How to complete this task » Please output exactly the lines from the one containing "Would you like" through the last line of the records, both included.

Saved entries »
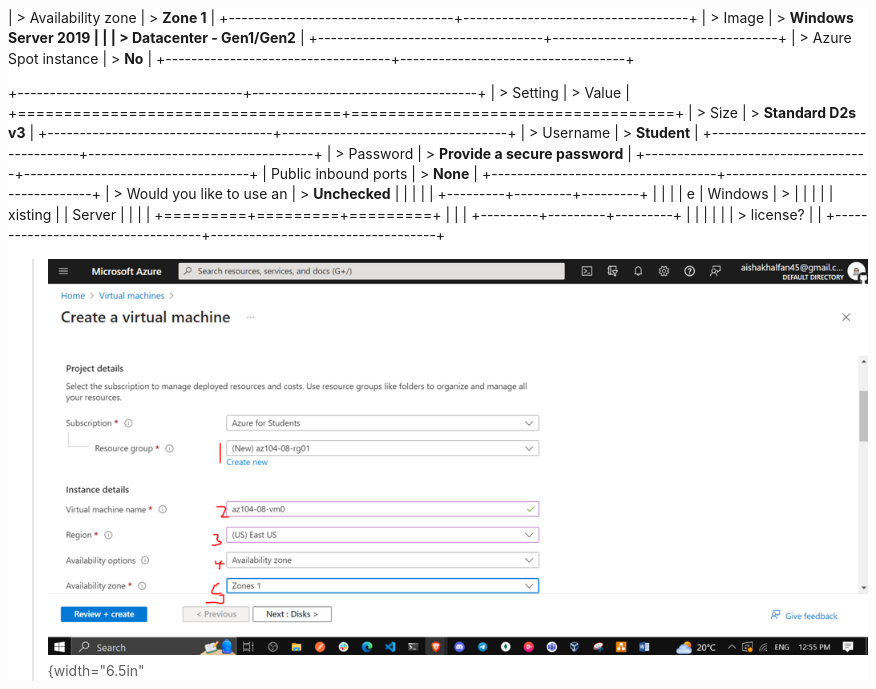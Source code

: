 | > Availability zone               | > **Zone 1**                      |
+-----------------------------------+-----------------------------------+
| > Image                           | > **Windows Server 2019           |
|                                   | > Datacenter - Gen1/Gen2**        |
+-----------------------------------+-----------------------------------+
| > Azure Spot instance             | > **No**                          |
+-----------------------------------+-----------------------------------+

+-----------------------------------+-----------------------------------+
| > Setting                         | > Value                           |
+===================================+===================================+
| > Size                            | > **Standard D2s v3**             |
+-----------------------------------+-----------------------------------+
| > Username                        | > **Student**                     |
+-----------------------------------+-----------------------------------+
| > Password                        | > **Provide a secure password**   |
+-----------------------------------+-----------------------------------+
| Public inbound ports              | > **None**                        |
+-----------------------------------+-----------------------------------+
| > Would you like to use an        | > **Unchecked**                   |
|                                   |                                   |
| +---------+---------+---------+   |                                   |
| | e       | Windows | >       |   |                                   |
| | xisting |         |  Server |   |                                   |
| +=========+=========+=========+   |                                   |
| +---------+---------+---------+   |                                   |
|                                   |                                   |
| > license?                        |                                   |
+-----------------------------------+-----------------------------------+

> ![](vertopal_7e545625c4ee41eeb45f45cf83692f56/media/image3.png){width="6.5in"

Response below »
| > Would you like to use an        | > **Unchecked**                   |
|                                   |                                   |
| +---------+---------+---------+   |                                   |
| | e       | Windows | >       |   |                                   |
| | xisting |         |  Server |   |                                   |
| +=========+=========+=========+   |                                   |
| +---------+---------+---------+   |                                   |
|                                   |                                   |
| > license?                        |                                   |
+-----------------------------------+-----------------------------------+

> ![](vertopal_7e545625c4ee41eeb45f45cf83692f56/media/image3.png){width="6.5in"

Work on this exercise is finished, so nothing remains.